In this tutorial, we’ll look at the “argument list too long” problem, often encountered while working with a large number of files. First, we’ll discuss what’s causing it. Then, we’ll discuss a few solutions that will help us to solve this issue.

2. What Causes the Error

Let’s consider a case where we have a large number of files residing within a directory:

$ ls -lrt | wc -l
230086
$ ls -lrt | tail -5
-rw-r--r-- 1 shubh shubh 0 Apr 30 14:02 events2120038.log
-rw-r--r-- 1 shubh shubh 0 Apr 30 14:02 events2120040.log
-rw-r--r-- 1 shubh shubh 0 Apr 30 14:02 events2120039.log
-rw-r--r-- 1 shubh shubh 0 Apr 30 14:02 events2120042.log
-rw-r--r-- 1 shubh shubh 0 Apr 30 14:02 events2120041.log

Here, we have over 230K log files in our directory. Let’s try to get the count of all filenames that start with the string ‘events’:

$ ls -lrt events* | wc -l
-bash: /usr/bin/ls: Argument list too long
0

Notably, the command fails, citing “Argument list too long” as the reason. Let’s try the rm command to get rid of these files:

$ rm -rf events*.log
-bash: /usr/bin/rm: Argument list too long

Again, the command fails for the same reason.

While performing filename expansion, Bash expands the asterisk (*) with every matching file. In effect, this produces a very long list of command-line arguments that Bash isn’t able to handle.

When the number of files to be expanded as arguments is larger than the arguments buffer space, Bash fails to handle it. Note that this buffer is shared with the environment space info, so the real available space is smaller than this buffer size.

The rm command in the previous example expands to:

$ rm -rf events2120038.log events2120040.log ... events0000001.log

Here, the argument list becomes equal to the number of files in the directory. In our case, this is over 230K files, which makes for a lot of arguments. We can utilize the getconf command to get the current system limits:

$ getconf ARG_MAX
2097152

The ARG_MAX argument controls the maximum space requirements for the exec family of functions. This helps the kernel to determine the largest buffer it needs to allocate. These limits can also be verified using the xargs command:

$ xargs --show-limits
Your environment variables take up 2504 bytes
POSIX upper limit on argument length (this system): 2092600
POSIX smallest allowable upper limit on argument length (all systems): 4096
Maximum length of command we could actually use: 2090096
Size of command buffer we are actually using: 131072
Maximum parallelism (--max-procs must be no greater): 2147483647

The information of prime interest here is the ‘upper limit on argument length’, which may vary from system to system.

3. Overcoming the Limitation

Let’s dive into various approaches we can utilize to solve this problem. What all the proposed solutions have in common is they avoid parameter expansion.
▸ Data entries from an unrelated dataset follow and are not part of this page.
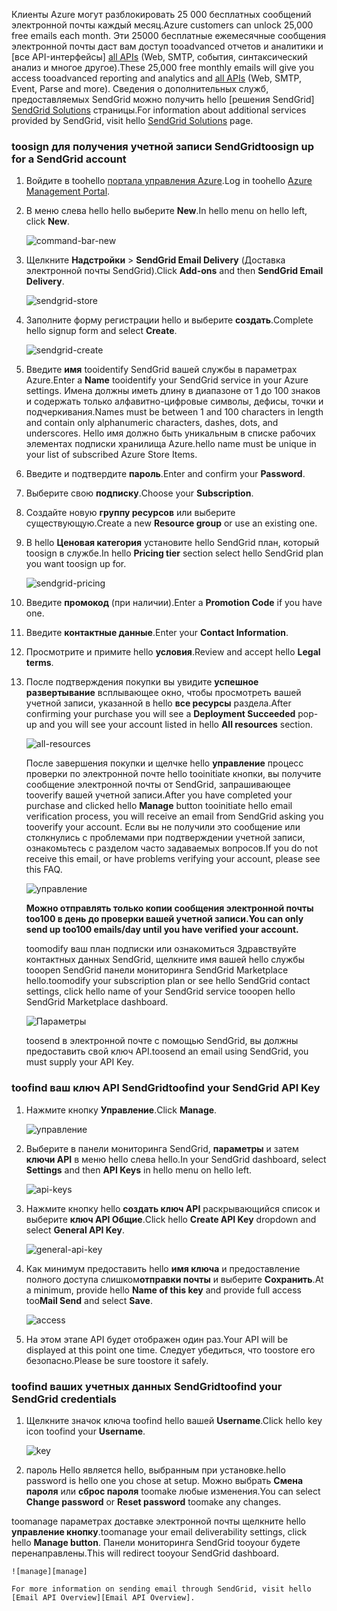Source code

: <span data-ttu-id="8d44a-101">Клиенты Azure могут разблокировать 25 000 бесплатных сообщений электронной почты каждый месяц.</span><span class="sxs-lookup"><span data-stu-id="8d44a-101">Azure customers can unlock 25,000 free emails each month.</span></span> <span data-ttu-id="8d44a-102">Эти 25000 бесплатные ежемесячные сообщения электронной почты даст вам доступ tooadvanced отчетов и аналитики и [все API-интерфейсы] [ all APIs] (Web, SMTP, события, синтаксический анализ и многое другое).</span><span class="sxs-lookup"><span data-stu-id="8d44a-102">These 25,000 free monthly emails will give you access tooadvanced reporting and analytics and [all APIs][all APIs] (Web, SMTP, Event, Parse and more).</span></span> <span data-ttu-id="8d44a-103">Сведения о дополнительных служб, предоставляемых SendGrid можно получить hello [решения SendGrid] [ SendGrid Solutions] страницы.</span><span class="sxs-lookup"><span data-stu-id="8d44a-103">For information about additional services provided by SendGrid, visit hello [SendGrid Solutions][SendGrid Solutions] page.</span></span>

### <a name="toosign-up-for-a-sendgrid-account"></a><span data-ttu-id="8d44a-104">toosign для получения учетной записи SendGrid</span><span class="sxs-lookup"><span data-stu-id="8d44a-104">toosign up for a SendGrid account</span></span>
1. <span data-ttu-id="8d44a-105">Войдите в toohello [портала управления Azure][Azure Management Portal].</span><span class="sxs-lookup"><span data-stu-id="8d44a-105">Log in toohello [Azure Management Portal][Azure Management Portal].</span></span>
2. <span data-ttu-id="8d44a-106">В меню слева hello hello выберите **New**.</span><span class="sxs-lookup"><span data-stu-id="8d44a-106">In hello menu on hello left, click **New**.</span></span>

    ![command-bar-new][command-bar-new]
3. <span data-ttu-id="8d44a-108">Щелкните **Надстройки** > **SendGrid Email Delivery** (Доставка электронной почты SendGrid).</span><span class="sxs-lookup"><span data-stu-id="8d44a-108">Click **Add-ons** and then **SendGrid Email Delivery**.</span></span>

    ![sendgrid-store][sendgrid-store]
4. <span data-ttu-id="8d44a-110">Заполните форму регистрации hello и выберите **создать**.</span><span class="sxs-lookup"><span data-stu-id="8d44a-110">Complete hello signup form and select **Create**.</span></span>

    ![sendgrid-create][sendgrid-create]
5. <span data-ttu-id="8d44a-112">Введите **имя** tooidentify SendGrid вашей службы в параметрах Azure.</span><span class="sxs-lookup"><span data-stu-id="8d44a-112">Enter a **Name** tooidentify your SendGrid service in your Azure settings.</span></span> <span data-ttu-id="8d44a-113">Имена должны иметь длину в диапазоне от 1 до 100 знаков и содержать только алфавитно-цифровые символы, дефисы, точки и подчеркивания.</span><span class="sxs-lookup"><span data-stu-id="8d44a-113">Names must be between 1 and 100 characters in length and contain only alphanumeric characters, dashes, dots, and underscores.</span></span> <span data-ttu-id="8d44a-114">Hello имя должно быть уникальным в списке рабочих элементах подписки хранилища Azure.</span><span class="sxs-lookup"><span data-stu-id="8d44a-114">hello name must be unique in your list of subscribed Azure Store Items.</span></span>
6. <span data-ttu-id="8d44a-115">Введите и подтвердите **пароль**.</span><span class="sxs-lookup"><span data-stu-id="8d44a-115">Enter and confirm your **Password**.</span></span>
7. <span data-ttu-id="8d44a-116">Выберите свою **подписку**.</span><span class="sxs-lookup"><span data-stu-id="8d44a-116">Choose your **Subscription**.</span></span>
8. <span data-ttu-id="8d44a-117">Создайте новую **группу ресурсов** или выберите существующую.</span><span class="sxs-lookup"><span data-stu-id="8d44a-117">Create a new **Resource group** or use an existing one.</span></span>
9. <span data-ttu-id="8d44a-118">В hello **Ценовая категория** установите hello SendGrid план, который toosign в службе.</span><span class="sxs-lookup"><span data-stu-id="8d44a-118">In hello **Pricing tier** section select hello SendGrid plan you want toosign up for.</span></span>

    ![sendgrid-pricing][sendgrid-pricing]
10. <span data-ttu-id="8d44a-120">Введите **промокод** (при наличии).</span><span class="sxs-lookup"><span data-stu-id="8d44a-120">Enter a **Promotion Code** if you have one.</span></span>
11. <span data-ttu-id="8d44a-121">Введите **контактные данные**.</span><span class="sxs-lookup"><span data-stu-id="8d44a-121">Enter your **Contact Information**.</span></span>
12. <span data-ttu-id="8d44a-122">Просмотрите и примите hello **условия**.</span><span class="sxs-lookup"><span data-stu-id="8d44a-122">Review and accept hello **Legal terms**.</span></span>
13. <span data-ttu-id="8d44a-123">После подтверждения покупки вы увидите **успешное развертывание** всплывающее окно, чтобы просмотреть вашей учетной записи, указанной в hello **все ресурсы** раздела.</span><span class="sxs-lookup"><span data-stu-id="8d44a-123">After confirming your purchase you will see a **Deployment Succeeded** pop-up and you will see your account listed in hello **All resources** section.</span></span>

    ![all-resources][all-resources]

    <span data-ttu-id="8d44a-125">После завершения покупки и щелчке hello **управление** процесс проверки по электронной почте hello tooinitiate кнопки, вы получите сообщение электронной почты от SendGrid, запрашивающее tooverify вашей учетной записи.</span><span class="sxs-lookup"><span data-stu-id="8d44a-125">After you have completed your purchase and clicked hello **Manage** button tooinitiate hello email verification process, you will receive an email from SendGrid asking you tooverify your account.</span></span> <span data-ttu-id="8d44a-126">Если вы не получили это сообщение или столкнулись с проблемами при подтверждении учетной записи, ознакомьтесь с разделом часто задаваемых вопросов.</span><span class="sxs-lookup"><span data-stu-id="8d44a-126">If you do not receive this email, or have problems verifying your account, please see this FAQ.</span></span>

    ![управление][manage]

    <span data-ttu-id="8d44a-128">**Можно отправлять только копии сообщения электронной почты too100 в день до проверки вашей учетной записи.**</span><span class="sxs-lookup"><span data-stu-id="8d44a-128">**You can only send up too100 emails/day until you have verified your account.**</span></span>

    <span data-ttu-id="8d44a-129">toomodify ваш план подписки или ознакомиться Здравствуйте контактных данных SendGrid, щелкните имя вашей hello службы tooopen SendGrid панели мониторинга SendGrid Marketplace hello.</span><span class="sxs-lookup"><span data-stu-id="8d44a-129">toomodify your subscription plan or see hello SendGrid contact settings, click hello name of your SendGrid service tooopen hello SendGrid Marketplace dashboard.</span></span>

    ![Параметры][settings]

    <span data-ttu-id="8d44a-131">toosend в электронной почте с помощью SendGrid, вы должны предоставить свой ключ API.</span><span class="sxs-lookup"><span data-stu-id="8d44a-131">toosend an email using SendGrid, you must supply your API Key.</span></span>

### <a name="toofind-your-sendgrid-api-key"></a><span data-ttu-id="8d44a-132">toofind ваш ключ API SendGrid</span><span class="sxs-lookup"><span data-stu-id="8d44a-132">toofind your SendGrid API Key</span></span>
1. <span data-ttu-id="8d44a-133">Нажмите кнопку **Управление**.</span><span class="sxs-lookup"><span data-stu-id="8d44a-133">Click **Manage**.</span></span>

    ![управление][manage]
2. <span data-ttu-id="8d44a-135">Выберите в панели мониторинга SendGrid, **параметры** и затем **ключи API** в меню hello слева hello.</span><span class="sxs-lookup"><span data-stu-id="8d44a-135">In your SendGrid dashboard, select **Settings** and then **API Keys** in hello menu on hello left.</span></span>

    ![api-keys][api-keys]

3. <span data-ttu-id="8d44a-137">Нажмите кнопку hello **создать ключ API** раскрывающийся список и выберите **ключ API Общие**.</span><span class="sxs-lookup"><span data-stu-id="8d44a-137">Click hello **Create API Key** dropdown and select **General API Key**.</span></span>

    ![general-api-key][general-api-key]
4. <span data-ttu-id="8d44a-139">Как минимум предоставить hello **имя ключа** и предоставление полного доступа слишком**отправки почты** и выберите **Сохранить**.</span><span class="sxs-lookup"><span data-stu-id="8d44a-139">At a minimum, provide hello **Name of this key** and provide full access too**Mail Send** and select **Save**.</span></span>

    ![access][access]
5. <span data-ttu-id="8d44a-141">На этом этапе API будет отображен один раз.</span><span class="sxs-lookup"><span data-stu-id="8d44a-141">Your API will be displayed at this point one time.</span></span> <span data-ttu-id="8d44a-142">Следует убедиться, что toostore его безопасно.</span><span class="sxs-lookup"><span data-stu-id="8d44a-142">Please be sure toostore it safely.</span></span>

### <a name="toofind-your-sendgrid-credentials"></a><span data-ttu-id="8d44a-143">toofind ваших учетных данных SendGrid</span><span class="sxs-lookup"><span data-stu-id="8d44a-143">toofind your SendGrid credentials</span></span>
1. <span data-ttu-id="8d44a-144">Щелкните значок ключа toofind hello вашей **Username**.</span><span class="sxs-lookup"><span data-stu-id="8d44a-144">Click hello key icon toofind your **Username**.</span></span>

    ![key][key]
2. <span data-ttu-id="8d44a-146">пароль Hello является hello, выбранным при установке.</span><span class="sxs-lookup"><span data-stu-id="8d44a-146">hello password is hello one you chose at setup.</span></span> <span data-ttu-id="8d44a-147">Можно выбрать **Смена пароля** или **сброс пароля** toomake любые изменения.</span><span class="sxs-lookup"><span data-stu-id="8d44a-147">You can select **Change password** or **Reset password** toomake any changes.</span></span>

<span data-ttu-id="8d44a-148">toomanage параметрах доставке электронной почты щелкните hello **управление кнопку**.</span><span class="sxs-lookup"><span data-stu-id="8d44a-148">toomanage your email deliverability settings, click hello **Manage button**.</span></span> <span data-ttu-id="8d44a-149">Панели мониторинга SendGrid tooyour будете перенаправлены.</span><span class="sxs-lookup"><span data-stu-id="8d44a-149">This will redirect tooyour SendGrid dashboard.</span></span>

    ![manage][manage]

    For more information on sending email through SendGrid, visit hello [Email API Overview][Email API Overview].

<!--images-->

[command-bar-new]: ./media/sendgrid-sign-up/new-addon.png
[sendgrid-store]: ./media/sendgrid-sign-up/sendgrid-store.png
[sendgrid-create]: ./media/sendgrid-sign-up/sendgrid-create.png
[sendgrid-pricing]: ./media/sendgrid-sign-up/sendgrid-pricing.png
[all-resources]: ./media/sendgrid-sign-up/all-resources.png
[manage]: ./media/sendgrid-sign-up/manage.png
[settings]: ./media/sendgrid-sign-up/settings.png
[api-keys]: ./media/sendgrid-sign-up/api-keys.png
[general-api-key]: ./media/sendgrid-sign-up/general-api-key.png
[access]: ./media/sendgrid-sign-up/access.png
[key]: ./media/sendgrid-sign-up/key.png

<!--Links-->

[SendGrid Solutions]: https://sendgrid.com/solutions
[Azure Management Portal]: https://manage.windowsazure.com
[SendGrid Getting Started]: http://sendgrid.com/docs
[SendGrid Provisioning Process]: https://support.sendgrid.com/hc/articles/200181628-Why-is-my-account-being-provisioned-
[all APIs]: https://sendgrid.com/docs/API_Reference/index.html
[Email API Overview]: https://sendgrid.com/docs/API_Reference/Web_API_v3/Mail/index.html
3.1. Using the find Command

We can iterate on the list of files using the find command and then use either the exec option or the xargs command:

$ find . -iname "events*" | xargs ls -lrt | wc -l
230085

First, we fetch the list of all files starting with the word “events” using the find command. Then, we use the xargs command to accept the list of files from stdin, and finally, we execute the ls and wc commands over the list of files provided by xargs.
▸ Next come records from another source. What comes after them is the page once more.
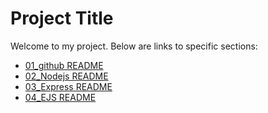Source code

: # Project Title

Welcome to my project. Below are links to specific sections:

- [01_github README](01_github/README.md)
- [02_Nodejs README](02_Nodejs/README.md)
- [03_Express README](03_Express/README.md)
- [04_EJS README](04_EJS/README.md)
3.2. Using the for Loop Approach

Another interesting approach is to iterate on the files using the for loop:

$ for f in events*; do echo "$f"; done | wc -l
230085

This is one of the simplest techniques to solve the issue. Note that this solution can be a bit slower, though.

3.3. Manual Split

We can split the files into smaller bunches and execute the commands (such as rm, cp, mv, wc, ls) repeatedly with a different set of strings as arguments each time:

$ ls -lrt events1*.log | wc -l
31154
$ ls -lrt events2*.log | wc -l 
15941

Here, we’re filtering only the file names starting with “events1“. In this particular example, we stay within the space requirements controlled by the ARG_MAX value.

Then, we do the same with those starting with “events2“, and so on.
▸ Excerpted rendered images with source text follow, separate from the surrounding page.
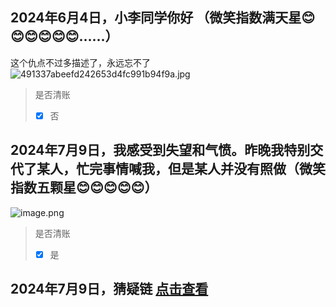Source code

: ## 2024年6月4日，小李同学你好 （微笑指数满天星😊😊😊😊😊😊……）
这个仇点不过多描述了，永远忘不了
![491337abeefd242653d4fc991b94f9a.jpg](https://s2.loli.net/2024/07/08/TmrF3h6tDyNw8aq.jpg)
> 是否清账
> - [x] 否
## 2024年7月9日，我感受到失望和气愤。昨晚我特别交代了某人，忙完事情喊我，但是某人并没有照做（微笑指数五颗星😊😊😊😊😊）
![image.png](https://s2.loli.net/2024/07/09/VYok6Ctq5QbdHOZ.png)
> 是否清账
> - [x] 是
## 2024年7月9日，猜疑链 [点击查看](https://chenxi0612.org/post/2024-nian-7-yue-9-ri-xia-wu-%EF%BC%8C-xin-ren-wei-ji-%EF%BC%9A-cong-yi-dun-fan-yin-fa-de-si-kao.html)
3.4. When We Just Need to Remove the Content of a Directory

Consider a case where we are trying to get rid of all files in a directory and it fails:

 $ rm -rf *
 -bash: /usr/bin/rm: Argument list too long

To tackle this problem, we can alternatively just delete the directory and create it again:

$ rm -rf /home/shubh/tempdir/logs_archive
$ cd home/shubh/tempdir && mkdir logs_archive 

In this case, the logs_archive directory contained the files we wanted to delete.

Note that since we’re deleting the directory and creating it again, this approach won’t preserve the original permissions or ownership of the directory.

4. Conclusion

In this tutorial, we looked at multiple techniques to address the “argument list too long” issue.

First, we discussed what’s causing this error. Then, we learned various solutions that can be utilized to solve the problem both in general and in particular cases.